If you are living in this country, how is it that you need a translator and cannot bring a friend or relative with you? This might only be another 0.1 per cent of the total budget but it all adds up.
Health tourism: This the one brought up all the time in relation to the immigration debate. Here is your next 0.1 per cent to 0.3 per cent saving.
Is the NHS offering hospitals or hotels? If you go into hospital in Nepal, you get a bed but no sheets, no food, and no care except medical care. The doctor sticks a prescription on the end of the bed and your relatives have to go and buy the drugs and bring them back for administering. Your family bring in your food. That is how Nepal manages to spend £100 per year per head on healthcare. Obviously such a scheme is ‘unthinkable’ here, but why? Why shouldn’t people pay for food that they would obviously pay for if they were not in hospital? The cost saving on food provision would be another 0.1 per cent at £10 per patient day.
Cosmetic surgery, breast augmentation, transgender operations, fertility treatment, the list goes on: all these are essentially optional. How about paying for them personally rather than asking the taxpayer to foot the bill? At least another 0.1 per cent saving here.
Waste and bad provisioning: ever been to the doctor’s for an abscess or a minor wound? I was given bundles of tape, bandages, syringes etc – so many in fact that five years later, I am still using them. This is madness. But when neither the patient nor the staff pay for the items, and the staff are more worried about litigation than efficiency, this is the result. Numbers here suggest that £7.6billion could be saved, a staggering 5 per cent of the budget.
And now the biggest one of all: bureaucracy. It is quite difficult to get accurate numbers on the proportion of front-line medical staff to bureaucrats historically, but there is no doubt that the number of office staff continues to increase. Even this year, we find that whilst numbers of nurses are cut, managers go up by 7 per cent. And this has been continuing year after year. Whilst we lose GPs, we add managers.

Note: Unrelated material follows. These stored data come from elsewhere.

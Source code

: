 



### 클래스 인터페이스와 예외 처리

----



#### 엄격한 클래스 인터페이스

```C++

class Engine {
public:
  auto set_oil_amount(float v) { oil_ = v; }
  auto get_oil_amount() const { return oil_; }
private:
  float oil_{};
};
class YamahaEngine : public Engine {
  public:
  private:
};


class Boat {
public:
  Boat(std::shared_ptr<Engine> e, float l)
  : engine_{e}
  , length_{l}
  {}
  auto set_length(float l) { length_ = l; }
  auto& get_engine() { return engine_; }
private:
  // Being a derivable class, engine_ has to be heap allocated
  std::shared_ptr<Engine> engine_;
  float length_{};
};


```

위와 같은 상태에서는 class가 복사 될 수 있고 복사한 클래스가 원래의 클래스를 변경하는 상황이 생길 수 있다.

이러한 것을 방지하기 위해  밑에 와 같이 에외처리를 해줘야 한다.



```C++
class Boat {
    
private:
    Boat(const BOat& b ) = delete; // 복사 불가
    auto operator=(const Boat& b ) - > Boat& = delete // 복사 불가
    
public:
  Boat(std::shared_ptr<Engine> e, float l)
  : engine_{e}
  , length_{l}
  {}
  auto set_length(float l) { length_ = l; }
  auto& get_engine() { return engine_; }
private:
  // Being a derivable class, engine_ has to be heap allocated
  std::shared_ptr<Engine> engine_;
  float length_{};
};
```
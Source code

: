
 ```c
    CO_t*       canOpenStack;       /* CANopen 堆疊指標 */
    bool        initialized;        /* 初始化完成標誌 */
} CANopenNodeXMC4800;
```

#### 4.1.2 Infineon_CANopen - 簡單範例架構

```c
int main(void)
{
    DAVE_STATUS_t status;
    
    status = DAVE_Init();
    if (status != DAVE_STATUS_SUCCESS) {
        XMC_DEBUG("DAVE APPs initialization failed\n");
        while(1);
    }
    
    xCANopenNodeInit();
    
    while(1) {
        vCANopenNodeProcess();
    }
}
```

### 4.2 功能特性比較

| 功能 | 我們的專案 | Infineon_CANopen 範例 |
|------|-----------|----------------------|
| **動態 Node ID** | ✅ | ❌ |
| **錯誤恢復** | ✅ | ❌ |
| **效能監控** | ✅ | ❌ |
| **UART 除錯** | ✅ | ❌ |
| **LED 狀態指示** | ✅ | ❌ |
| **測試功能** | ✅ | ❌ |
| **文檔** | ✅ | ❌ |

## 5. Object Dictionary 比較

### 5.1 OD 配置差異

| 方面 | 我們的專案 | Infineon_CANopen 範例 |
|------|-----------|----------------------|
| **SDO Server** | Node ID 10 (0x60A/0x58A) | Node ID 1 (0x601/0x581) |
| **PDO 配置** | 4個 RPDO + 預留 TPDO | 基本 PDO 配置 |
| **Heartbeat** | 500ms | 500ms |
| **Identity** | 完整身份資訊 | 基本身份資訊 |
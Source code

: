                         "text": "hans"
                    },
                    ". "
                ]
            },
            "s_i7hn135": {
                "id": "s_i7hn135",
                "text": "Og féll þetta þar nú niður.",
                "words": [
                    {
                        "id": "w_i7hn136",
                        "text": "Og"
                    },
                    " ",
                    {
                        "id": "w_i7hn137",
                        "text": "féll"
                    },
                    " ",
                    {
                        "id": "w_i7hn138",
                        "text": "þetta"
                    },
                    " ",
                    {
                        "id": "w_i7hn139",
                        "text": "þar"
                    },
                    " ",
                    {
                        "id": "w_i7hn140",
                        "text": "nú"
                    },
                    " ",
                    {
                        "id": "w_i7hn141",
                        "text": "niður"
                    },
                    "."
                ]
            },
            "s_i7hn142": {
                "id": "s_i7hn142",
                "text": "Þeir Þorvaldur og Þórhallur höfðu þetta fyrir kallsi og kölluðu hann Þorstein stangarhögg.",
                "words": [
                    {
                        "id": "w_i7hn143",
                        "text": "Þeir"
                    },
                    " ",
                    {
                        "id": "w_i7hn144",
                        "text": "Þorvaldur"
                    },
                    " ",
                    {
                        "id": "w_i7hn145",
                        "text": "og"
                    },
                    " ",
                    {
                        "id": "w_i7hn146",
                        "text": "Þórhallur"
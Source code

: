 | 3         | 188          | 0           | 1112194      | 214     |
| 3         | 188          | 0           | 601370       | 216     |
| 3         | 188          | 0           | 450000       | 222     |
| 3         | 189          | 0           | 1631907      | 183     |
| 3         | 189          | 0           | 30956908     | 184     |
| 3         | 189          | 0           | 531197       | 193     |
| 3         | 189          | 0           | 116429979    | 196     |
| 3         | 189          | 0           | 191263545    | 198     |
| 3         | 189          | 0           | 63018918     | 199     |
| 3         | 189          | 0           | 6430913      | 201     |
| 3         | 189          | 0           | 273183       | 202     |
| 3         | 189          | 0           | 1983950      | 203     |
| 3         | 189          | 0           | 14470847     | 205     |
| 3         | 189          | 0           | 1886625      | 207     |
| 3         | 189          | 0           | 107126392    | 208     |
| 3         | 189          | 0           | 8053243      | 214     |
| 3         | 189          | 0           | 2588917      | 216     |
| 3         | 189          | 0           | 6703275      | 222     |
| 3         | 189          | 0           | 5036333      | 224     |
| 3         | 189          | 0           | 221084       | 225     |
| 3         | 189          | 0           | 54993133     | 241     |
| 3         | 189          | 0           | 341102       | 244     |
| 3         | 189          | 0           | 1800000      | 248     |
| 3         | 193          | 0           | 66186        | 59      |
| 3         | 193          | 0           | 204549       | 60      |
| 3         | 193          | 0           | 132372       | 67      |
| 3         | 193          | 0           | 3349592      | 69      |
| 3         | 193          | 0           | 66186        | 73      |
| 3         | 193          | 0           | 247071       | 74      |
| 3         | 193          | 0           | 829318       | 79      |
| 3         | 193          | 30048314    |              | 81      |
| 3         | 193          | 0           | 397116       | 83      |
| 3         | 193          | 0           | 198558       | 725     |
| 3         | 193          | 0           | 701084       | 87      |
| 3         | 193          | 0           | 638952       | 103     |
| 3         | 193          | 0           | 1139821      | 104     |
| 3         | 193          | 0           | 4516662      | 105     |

Only 37 per cent of NHS staff are any kind of medic. Again, litigation is a driving force of this. Historic numbers in GP surgeries suggest the traditional ratio of medical staff to administration was about 70:30, not 30:70 as now. Could not another 5 to 20 per cent of budget be saved here?
Who do we train to become doctors? If we continue to accept a disproportionate number of women as medical students and have 90 per cent of our current GPs in training planning to work part-time, we have another enormous burden that the country can ill afford, as I wrote about here. About 75 per cent of paediatricians are women and, guess what, they like babies so they have them just as they finish training at the age of 28. The NHS spends millions training people who never work for the system. If people are trained by the taxpayer, we need to tie them into contracts as with the Army.
There are so many other things the NHS could do if properly run, and this is a short summary:
Deal with IR35 (the self-employment tax issue) – the NHS fired people then re-employed them as consultants. Another own goal that is causing chaos to its staff.
Reduce missed appointments which cost the NHS millions. ‘Free’ services are not valued. The aid business knows this well. In Nepal, we charge everyone 50p so they value our service. (I founded and chair a healthcare charity run entirely by volunteers. www.nepalinneed.org)
Irrespective of income, a £5 charge taken when the appointment is booked would save millions.
Reduce use of temporary staff and locums: Locums charge up to £155 per hour. The NHS spends £3.6billion a year on temporary staff and associated agency fees.
Of course, what will actually happen is none of the above. We will lurch from crisis to crisis until we end up with a destroyed system.
But we have to get off the argument that it is just immigrants causing the problems in the NHS and that we can’t do anything about it. The truth is that the NHS, as it is run now, will inevitably collapse even if immigration was stopped tomorrow.